* [YOUR OBJECTIVE]
Search the entries below for the string "Gray" and copy the lines that hold it.

*** EXTRACTED MATERIAL Section Begins ***

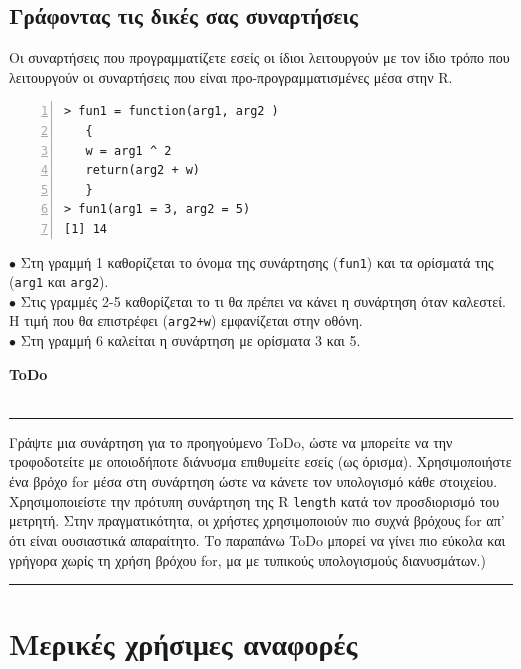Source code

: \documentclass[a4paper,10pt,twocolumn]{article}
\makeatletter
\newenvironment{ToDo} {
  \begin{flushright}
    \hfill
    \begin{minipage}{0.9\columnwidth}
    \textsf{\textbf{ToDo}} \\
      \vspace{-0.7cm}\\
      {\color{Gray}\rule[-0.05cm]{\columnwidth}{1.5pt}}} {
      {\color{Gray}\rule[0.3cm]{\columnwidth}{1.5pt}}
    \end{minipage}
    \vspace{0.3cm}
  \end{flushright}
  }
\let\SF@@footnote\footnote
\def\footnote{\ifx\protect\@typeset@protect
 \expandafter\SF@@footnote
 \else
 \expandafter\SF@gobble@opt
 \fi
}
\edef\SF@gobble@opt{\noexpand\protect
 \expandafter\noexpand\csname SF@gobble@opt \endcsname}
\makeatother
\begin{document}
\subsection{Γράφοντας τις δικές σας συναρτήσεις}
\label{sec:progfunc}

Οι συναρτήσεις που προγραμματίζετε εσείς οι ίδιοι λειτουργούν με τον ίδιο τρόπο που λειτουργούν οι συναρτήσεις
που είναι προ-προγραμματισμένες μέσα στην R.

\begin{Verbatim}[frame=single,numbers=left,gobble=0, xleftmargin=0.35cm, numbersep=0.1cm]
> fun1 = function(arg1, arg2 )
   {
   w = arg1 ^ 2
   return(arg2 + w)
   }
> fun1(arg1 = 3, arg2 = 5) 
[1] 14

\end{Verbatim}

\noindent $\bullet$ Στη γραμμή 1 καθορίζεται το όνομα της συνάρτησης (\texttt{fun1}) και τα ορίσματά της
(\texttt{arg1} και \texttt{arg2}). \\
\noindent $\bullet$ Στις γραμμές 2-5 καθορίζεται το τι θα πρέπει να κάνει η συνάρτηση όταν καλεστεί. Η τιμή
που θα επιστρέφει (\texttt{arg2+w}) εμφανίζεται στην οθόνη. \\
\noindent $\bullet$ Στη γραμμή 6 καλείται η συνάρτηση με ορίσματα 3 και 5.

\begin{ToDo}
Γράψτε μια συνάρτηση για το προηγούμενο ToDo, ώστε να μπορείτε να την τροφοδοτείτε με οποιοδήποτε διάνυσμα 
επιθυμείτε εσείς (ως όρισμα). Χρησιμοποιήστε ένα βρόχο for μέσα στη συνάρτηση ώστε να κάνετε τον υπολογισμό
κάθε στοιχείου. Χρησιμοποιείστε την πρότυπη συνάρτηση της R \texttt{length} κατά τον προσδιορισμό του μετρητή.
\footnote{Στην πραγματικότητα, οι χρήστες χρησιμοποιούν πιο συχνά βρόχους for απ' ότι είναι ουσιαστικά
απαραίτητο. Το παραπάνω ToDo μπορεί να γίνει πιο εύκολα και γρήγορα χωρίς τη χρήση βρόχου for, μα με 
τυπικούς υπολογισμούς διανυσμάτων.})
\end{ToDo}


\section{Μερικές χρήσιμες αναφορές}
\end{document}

*** EXTRACTED MATERIAL Section Ends ***
*** EXTRACTED MATERIAL Section Begins ***

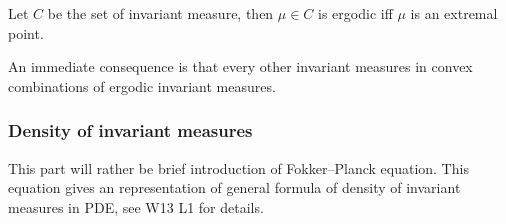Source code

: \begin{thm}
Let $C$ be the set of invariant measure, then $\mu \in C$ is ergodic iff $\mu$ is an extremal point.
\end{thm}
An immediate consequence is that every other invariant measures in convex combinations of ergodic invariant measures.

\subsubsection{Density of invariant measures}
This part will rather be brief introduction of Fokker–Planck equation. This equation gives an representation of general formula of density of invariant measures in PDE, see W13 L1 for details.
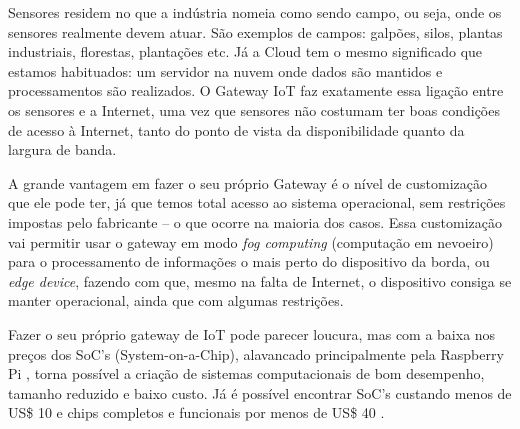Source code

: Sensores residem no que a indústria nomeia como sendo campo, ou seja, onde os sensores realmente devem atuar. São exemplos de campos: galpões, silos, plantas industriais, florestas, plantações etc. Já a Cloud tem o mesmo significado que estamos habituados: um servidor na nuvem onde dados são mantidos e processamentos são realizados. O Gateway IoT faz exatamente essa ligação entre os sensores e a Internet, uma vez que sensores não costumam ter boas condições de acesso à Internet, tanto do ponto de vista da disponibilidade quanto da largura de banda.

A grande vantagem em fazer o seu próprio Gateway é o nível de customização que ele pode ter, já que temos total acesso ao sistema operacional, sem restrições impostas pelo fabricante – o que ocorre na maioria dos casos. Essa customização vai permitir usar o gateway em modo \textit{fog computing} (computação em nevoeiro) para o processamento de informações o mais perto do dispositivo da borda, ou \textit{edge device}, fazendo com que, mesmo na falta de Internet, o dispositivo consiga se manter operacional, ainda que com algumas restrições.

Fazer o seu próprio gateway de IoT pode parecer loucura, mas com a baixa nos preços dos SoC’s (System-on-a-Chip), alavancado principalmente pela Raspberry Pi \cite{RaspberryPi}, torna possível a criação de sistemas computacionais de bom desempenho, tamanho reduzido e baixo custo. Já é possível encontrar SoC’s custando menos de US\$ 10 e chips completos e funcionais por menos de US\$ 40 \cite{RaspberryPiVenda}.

*** EXTRACTED MATERIAL Section Ends ***

* [RESPONSE TO THE TASK]
      {\color{Gray}\rule[-0.05cm]{\columnwidth}{1.5pt}}} {
      {\color{Gray}\rule[0.3cm]{\columnwidth}{1.5pt}}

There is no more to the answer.